How many lines of these entries hold the string "caption"? Answer with the number alone.

[Recorded data]
------------------------
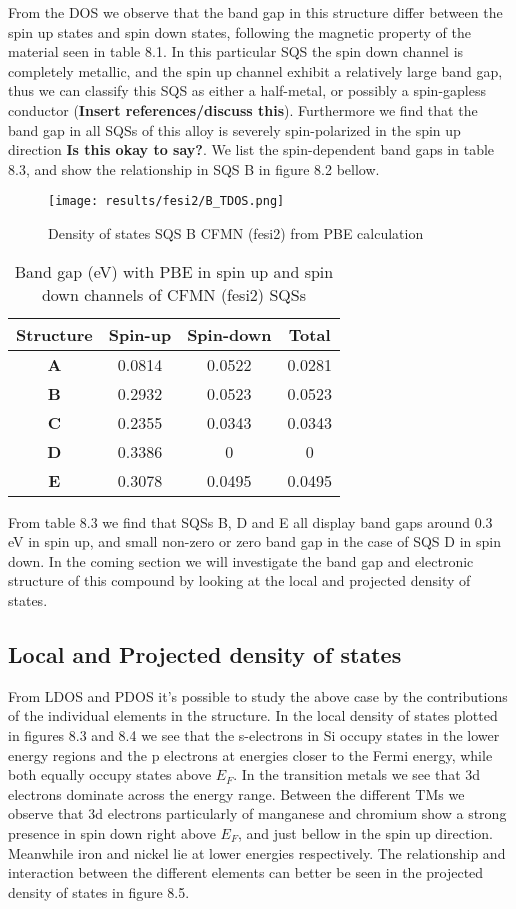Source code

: From the DOS we observe that the band gap in this structure differ between the spin up states and spin down states, following the magnetic property of the material seen in table 8.1. In this particular SQS the spin down channel is completely metallic, and the spin up channel exhibit a relatively large band gap, thus we can classify this SQS as either a half-metal, or possibly a spin-gapless conductor (\textbf{Insert references/discuss this}). Furthermore we find that the band gap in all SQSs of this alloy is severely spin-polarized in the spin up direction \textbf{Is this okay to say?}. We list the spin-dependent band gaps in table 8.3, and show the relationship in SQS B in figure 8.2 bellow.

\begin{figure}[H]
	\texttt{[image: results/fesi2/B\_TDOS.png]}
	\caption{Density of states SQS B CFMN (fesi2) from PBE calculation}
\end{figure}

\begin{table}[H]
\centering
\begin{tabular}{@{}cccc@{}}
\toprule
Structure  & Spin-up & Spin-down & Total  \\ \midrule
\textbf{A} & 0.0814  & 0.0522    & 0.0281 \\
\textbf{B} & 0.2932  & 0.0523    & 0.0523 \\
\textbf{C} & 0.2355  & 0.0343    & 0.0343 \\
\textbf{D} & 0.3386  & 0         & 0      \\
\textbf{E} & 0.3078  & 0.0495    & 0.0495 \\ \bottomrule
\end{tabular}
\caption{Band gap (eV) with PBE in spin up and spin down channels of CFMN (fesi2) SQSs}
\end{table}

From table 8.3 we find that SQSs B, D and E all display band gaps around 0.3 eV in spin up, and small non-zero or zero band gap in the case of SQS D in spin down. In the coming section we will investigate the band gap and electronic structure of this compound by looking at the local and projected density of states. 

\subsection{Local and Projected density of states}
From LDOS and PDOS it's possible to study the above case by the contributions of the individual elements in the structure. In the local density of states plotted in figures 8.3 and 8.4 we see that the s-electrons in Si occupy states in the lower energy regions and the p electrons at energies closer to the Fermi energy, while both equally occupy states above $E_F$. In the transition metals we see that 3d electrons dominate across the energy range. Between the different TMs we observe that 3d electrons particularly of manganese and chromium show a strong presence in spin down right above $E_F$, and just bellow in the spin up direction. Meanwhile iron and nickel lie at lower energies respectively. The relationship and interaction between the different elements can better be seen in the projected density of states in figure 8.5.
------------------------
# Answer for this exercise
2